▸ Provided information:
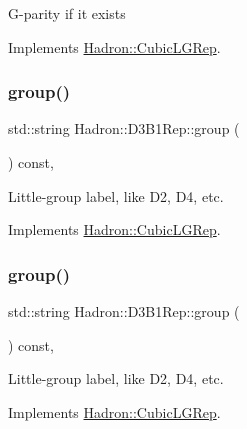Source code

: G-\/parity if it exists 

Implements \mbox{\hyperlink{structHadron_1_1CubicLGRep_ace26f7b2d55e3a668a14cb9026da5231}{Hadron\+::\+Cubic\+L\+G\+Rep}}.

\mbox{\label{structHadron_1_1D3B1Rep_a2a200d92b086e79b44d9df923fa30fb4}} 
\subsubsection{\texorpdfstring{group()}{group()}\hspace{0.1cm}{\footnotesize\ttfamily [1/3]}}
{\footnotesize\ttfamily std\+::string Hadron\+::\+D3\+B1\+Rep\+::group (\begin{DoxyParamCaption}{ }\end{DoxyParamCaption}) const\hspace{0.3cm}{\ttfamily [inline]}, {\ttfamily [virtual]}}

Little-\/group label, like D2, D4, etc. 

Implements \mbox{\hyperlink{structHadron_1_1CubicLGRep_a9bdb14b519a611d21379ed96a3a9eb41}{Hadron\+::\+Cubic\+L\+G\+Rep}}.

\mbox{\label{structHadron_1_1D3B1Rep_a2a200d92b086e79b44d9df923fa30fb4}} 
\subsubsection{\texorpdfstring{group()}{group()}\hspace{0.1cm}{\footnotesize\ttfamily [2/3]}}
{\footnotesize\ttfamily std\+::string Hadron\+::\+D3\+B1\+Rep\+::group (\begin{DoxyParamCaption}{ }\end{DoxyParamCaption}) const\hspace{0.3cm}{\ttfamily [inline]}, {\ttfamily [virtual]}}

Little-\/group label, like D2, D4, etc. 

Implements \mbox{\hyperlink{structHadron_1_1CubicLGRep_a9bdb14b519a611d21379ed96a3a9eb41}{Hadron\+::\+Cubic\+L\+G\+Rep}}.

\mbox{\label{structHadron_1_1D3B1Rep_a2a200d92b086e79b44d9df923fa30fb4}} 
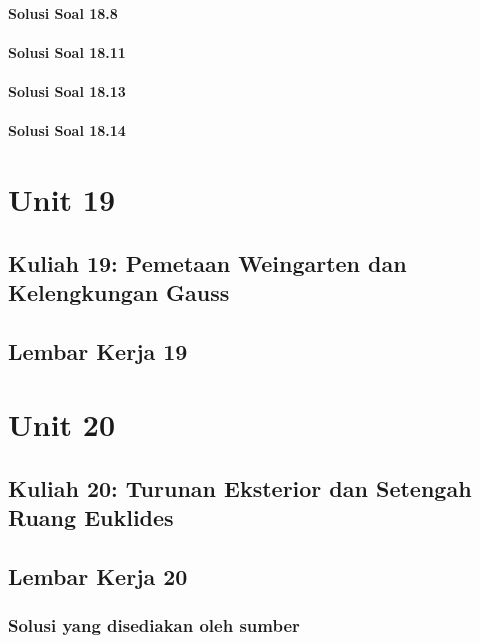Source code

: \documentclass[11pt,a4paper,oneside]{book}
\begin{document}
\subsection*{Solusi Soal 18.8}

\subsection*{Solusi Soal 18.11}

\subsection*{Solusi Soal 18.13}

\subsection*{Solusi Soal 18.14}


\part{Unit 19}
\chapter[Kuliah 19]{Kuliah 19: Pemetaan Weingarten dan Kelengkungan Gauss}


\chapter{Lembar Kerja 19}


\part{Unit 20}
\chapter[Kuliah 20]{Kuliah 20: Turunan Eksterior dan Setengah Ruang Euklides}


\chapter{Lembar Kerja 20}


\section*{Solusi yang disediakan oleh sumber}
\end{document}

▸ Aim of the task: Please give the data again unaltered, leaving out any images.

▸ Answer for the task:
Source code

: G-\/parity if it exists 

Implements \mbox{\hyperlink{structHadron_1_1CubicLGRep_ace26f7b2d55e3a668a14cb9026da5231}{Hadron\+::\+Cubic\+L\+G\+Rep}}.

\mbox{\label{structHadron_1_1D3B1Rep_a2a200d92b086e79b44d9df923fa30fb4}} 
\subsubsection{\texorpdfstring{group()}{group()}\hspace{0.1cm}{\footnotesize\ttfamily [1/3]}}
{\footnotesize\ttfamily std\+::string Hadron\+::\+D3\+B1\+Rep\+::group (\begin{DoxyParamCaption}{ }\end{DoxyParamCaption}) const\hspace{0.3cm}{\ttfamily [inline]}, {\ttfamily [virtual]}}

Little-\/group label, like D2, D4, etc. 

Implements \mbox{\hyperlink{structHadron_1_1CubicLGRep_a9bdb14b519a611d21379ed96a3a9eb41}{Hadron\+::\+Cubic\+L\+G\+Rep}}.

\mbox{\label{structHadron_1_1D3B1Rep_a2a200d92b086e79b44d9df923fa30fb4}} 
\subsubsection{\texorpdfstring{group()}{group()}\hspace{0.1cm}{\footnotesize\ttfamily [2/3]}}
{\footnotesize\ttfamily std\+::string Hadron\+::\+D3\+B1\+Rep\+::group (\begin{DoxyParamCaption}{ }\end{DoxyParamCaption}) const\hspace{0.3cm}{\ttfamily [inline]}, {\ttfamily [virtual]}}

Little-\/group label, like D2, D4, etc. 

Implements \mbox{\hyperlink{structHadron_1_1CubicLGRep_a9bdb14b519a611d21379ed96a3a9eb41}{Hadron\+::\+Cubic\+L\+G\+Rep}}.

\mbox{\label{structHadron_1_1D3B1Rep_a2a200d92b086e79b44d9df923fa30fb4}} 
Source code

: \documentclass[11pt,a4paper,oneside]{book}
\begin{document}
\subsection*{Solusi Soal 18.8}

\subsection*{Solusi Soal 18.11}

\subsection*{Solusi Soal 18.13}

\subsection*{Solusi Soal 18.14}


\part{Unit 19}
\chapter[Kuliah 19]{Kuliah 19: Pemetaan Weingarten dan Kelengkungan Gauss}


\chapter{Lembar Kerja 19}


\part{Unit 20}
\chapter[Kuliah 20]{Kuliah 20: Turunan Eksterior dan Setengah Ruang Euklides}


\chapter{Lembar Kerja 20}


\section*{Solusi yang disediakan oleh sumber}
\end{document}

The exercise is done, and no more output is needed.